▶ **Task material**:
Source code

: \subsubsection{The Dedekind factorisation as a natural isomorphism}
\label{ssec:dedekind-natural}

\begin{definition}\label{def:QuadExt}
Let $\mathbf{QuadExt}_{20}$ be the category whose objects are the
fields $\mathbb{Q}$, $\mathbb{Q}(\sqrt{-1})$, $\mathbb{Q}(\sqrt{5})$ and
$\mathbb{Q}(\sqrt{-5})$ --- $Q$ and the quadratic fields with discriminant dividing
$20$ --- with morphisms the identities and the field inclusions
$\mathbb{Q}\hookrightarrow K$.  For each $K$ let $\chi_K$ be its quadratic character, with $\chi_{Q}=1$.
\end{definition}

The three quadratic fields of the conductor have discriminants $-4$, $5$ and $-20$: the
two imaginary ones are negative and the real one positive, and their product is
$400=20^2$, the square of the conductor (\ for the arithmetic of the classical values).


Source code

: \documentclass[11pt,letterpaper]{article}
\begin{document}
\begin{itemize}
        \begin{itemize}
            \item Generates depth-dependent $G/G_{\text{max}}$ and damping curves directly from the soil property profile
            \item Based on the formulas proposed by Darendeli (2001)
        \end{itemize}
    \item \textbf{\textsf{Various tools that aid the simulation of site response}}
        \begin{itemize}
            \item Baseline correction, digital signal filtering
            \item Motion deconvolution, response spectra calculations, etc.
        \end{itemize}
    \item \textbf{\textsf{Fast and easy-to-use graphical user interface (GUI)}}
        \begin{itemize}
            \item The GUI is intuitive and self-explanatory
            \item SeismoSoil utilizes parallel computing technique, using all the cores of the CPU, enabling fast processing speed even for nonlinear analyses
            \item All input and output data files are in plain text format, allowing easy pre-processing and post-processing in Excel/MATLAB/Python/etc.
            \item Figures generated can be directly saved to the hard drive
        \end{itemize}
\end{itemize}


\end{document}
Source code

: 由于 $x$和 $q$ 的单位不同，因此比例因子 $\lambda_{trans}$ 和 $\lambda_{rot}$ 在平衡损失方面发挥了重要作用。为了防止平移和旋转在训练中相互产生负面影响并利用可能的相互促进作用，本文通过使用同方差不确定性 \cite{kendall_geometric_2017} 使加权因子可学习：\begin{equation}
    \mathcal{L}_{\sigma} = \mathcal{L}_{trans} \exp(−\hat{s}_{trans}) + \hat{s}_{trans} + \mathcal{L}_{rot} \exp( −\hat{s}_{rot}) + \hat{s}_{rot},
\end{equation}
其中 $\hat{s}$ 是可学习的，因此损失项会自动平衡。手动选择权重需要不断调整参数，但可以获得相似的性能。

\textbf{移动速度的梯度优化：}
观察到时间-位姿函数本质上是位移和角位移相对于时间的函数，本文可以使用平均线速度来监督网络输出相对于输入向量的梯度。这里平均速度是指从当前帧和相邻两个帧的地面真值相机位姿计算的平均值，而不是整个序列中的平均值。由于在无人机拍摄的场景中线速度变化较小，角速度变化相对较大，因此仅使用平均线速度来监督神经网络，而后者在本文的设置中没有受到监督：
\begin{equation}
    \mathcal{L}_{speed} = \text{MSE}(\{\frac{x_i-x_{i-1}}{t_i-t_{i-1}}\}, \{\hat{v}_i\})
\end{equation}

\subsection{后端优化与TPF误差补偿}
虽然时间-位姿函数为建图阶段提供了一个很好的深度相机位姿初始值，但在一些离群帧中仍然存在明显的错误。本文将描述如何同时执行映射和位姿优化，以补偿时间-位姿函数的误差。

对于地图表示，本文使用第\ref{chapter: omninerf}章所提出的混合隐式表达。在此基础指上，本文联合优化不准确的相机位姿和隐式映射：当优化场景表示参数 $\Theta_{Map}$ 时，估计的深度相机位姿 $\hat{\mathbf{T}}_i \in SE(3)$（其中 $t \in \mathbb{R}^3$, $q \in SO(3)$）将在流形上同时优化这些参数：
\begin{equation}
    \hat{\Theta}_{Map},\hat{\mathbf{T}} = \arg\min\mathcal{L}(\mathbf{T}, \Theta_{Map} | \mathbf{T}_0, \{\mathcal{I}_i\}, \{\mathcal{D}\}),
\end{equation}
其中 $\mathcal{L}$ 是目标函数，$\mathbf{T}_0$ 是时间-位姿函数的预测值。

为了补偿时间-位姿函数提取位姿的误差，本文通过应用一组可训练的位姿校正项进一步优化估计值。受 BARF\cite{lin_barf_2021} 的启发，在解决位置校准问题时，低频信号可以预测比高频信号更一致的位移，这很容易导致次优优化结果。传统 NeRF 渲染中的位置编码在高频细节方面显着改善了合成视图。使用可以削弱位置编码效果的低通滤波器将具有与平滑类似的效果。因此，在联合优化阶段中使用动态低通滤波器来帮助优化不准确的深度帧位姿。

▶ **What you will do**: An identical copy of the entries above is the expected result.

▶ **Solved problem**:
Source code

: \subsubsection{The Dedekind factorisation as a natural isomorphism}
\label{ssec:dedekind-natural}

\begin{definition}\label{def:QuadExt}
Let $\mathbf{QuadExt}_{20}$ be the category whose objects are the
fields $\mathbb{Q}$, $\mathbb{Q}(\sqrt{-1})$, $\mathbb{Q}(\sqrt{5})$ and
$\mathbb{Q}(\sqrt{-5})$ --- $Q$ and the quadratic fields with discriminant dividing
$20$ --- with morphisms the identities and the field inclusions
$\mathbb{Q}\hookrightarrow K$.  For each $K$ let $\chi_K$ be its quadratic character, with $\chi_{Q}=1$.
\end{definition}

The three quadratic fields of the conductor have discriminants $-4$, $5$ and $-20$: the
two imaginary ones are negative and the real one positive, and their product is
$400=20^2$, the square of the conductor (\ for the arithmetic of the classical values).


Source code

: \documentclass[11pt,letterpaper]{article}
\begin{document}
\begin{itemize}
        \begin{itemize}
            \item Generates depth-dependent $G/G_{\text{max}}$ and damping curves directly from the soil property profile
            \item Based on the formulas proposed by Darendeli (2001)
        \end{itemize}
    \item \textbf{\textsf{Various tools that aid the simulation of site response}}
        \begin{itemize}
            \item Baseline correction, digital signal filtering
            \item Motion deconvolution, response spectra calculations, etc.
        \end{itemize}
    \item \textbf{\textsf{Fast and easy-to-use graphical user interface (GUI)}}
        \begin{itemize}
            \item The GUI is intuitive and self-explanatory
            \item SeismoSoil utilizes parallel computing technique, using all the cores of the CPU, enabling fast processing speed even for nonlinear analyses
            \item All input and output data files are in plain text format, allowing easy pre-processing and post-processing in Excel/MATLAB/Python/etc.
            \item Figures generated can be directly saved to the hard drive
        \end{itemize}
\end{itemize}


\end{document}
Source code

: 由于 $x$和 $q$ 的单位不同，因此比例因子 $\lambda_{trans}$ 和 $\lambda_{rot}$ 在平衡损失方面发挥了重要作用。为了防止平移和旋转在训练中相互产生负面影响并利用可能的相互促进作用，本文通过使用同方差不确定性 \cite{kendall_geometric_2017} 使加权因子可学习：\begin{equation}
    \mathcal{L}_{\sigma} = \mathcal{L}_{trans} \exp(−\hat{s}_{trans}) + \hat{s}_{trans} + \mathcal{L}_{rot} \exp( −\hat{s}_{rot}) + \hat{s}_{rot},
\end{equation}
其中 $\hat{s}$ 是可学习的，因此损失项会自动平衡。手动选择权重需要不断调整参数，但可以获得相似的性能。

\textbf{移动速度的梯度优化：}
观察到时间-位姿函数本质上是位移和角位移相对于时间的函数，本文可以使用平均线速度来监督网络输出相对于输入向量的梯度。这里平均速度是指从当前帧和相邻两个帧的地面真值相机位姿计算的平均值，而不是整个序列中的平均值。由于在无人机拍摄的场景中线速度变化较小，角速度变化相对较大，因此仅使用平均线速度来监督神经网络，而后者在本文的设置中没有受到监督：
\begin{equation}
    \mathcal{L}_{speed} = \text{MSE}(\{\frac{x_i-x_{i-1}}{t_i-t_{i-1}}\}, \{\hat{v}_i\})
\end{equation}

\subsection{后端优化与TPF误差补偿}
虽然时间-位姿函数为建图阶段提供了一个很好的深度相机位姿初始值，但在一些离群帧中仍然存在明显的错误。本文将描述如何同时执行映射和位姿优化，以补偿时间-位姿函数的误差。

对于地图表示，本文使用第\ref{chapter: omninerf}章所提出的混合隐式表达。在此基础指上，本文联合优化不准确的相机位姿和隐式映射：当优化场景表示参数 $\Theta_{Map}$ 时，估计的深度相机位姿 $\hat{\mathbf{T}}_i \in SE(3)$（其中 $t \in \mathbb{R}^3$, $q \in SO(3)$）将在流形上同时优化这些参数：
\begin{equation}
    \hat{\Theta}_{Map},\hat{\mathbf{T}} = \arg\min\mathcal{L}(\mathbf{T}, \Theta_{Map} | \mathbf{T}_0, \{\mathcal{I}_i\}, \{\mathcal{D}\}),
\end{equation}
其中 $\mathcal{L}$ 是目标函数，$\mathbf{T}_0$ 是时间-位姿函数的预测值。

为了补偿时间-位姿函数提取位姿的误差，本文通过应用一组可训练的位姿校正项进一步优化估计值。受 BARF\cite{lin_barf_2021} 的启发，在解决位置校准问题时，低频信号可以预测比高频信号更一致的位移，这很容易导致次优优化结果。传统 NeRF 渲染中的位置编码在高频细节方面显着改善了合成视图。使用可以削弱位置编码效果的低通滤波器将具有与平滑类似的效果。因此，在联合优化阶段中使用动态低通滤波器来帮助优化不准确的深度帧位姿。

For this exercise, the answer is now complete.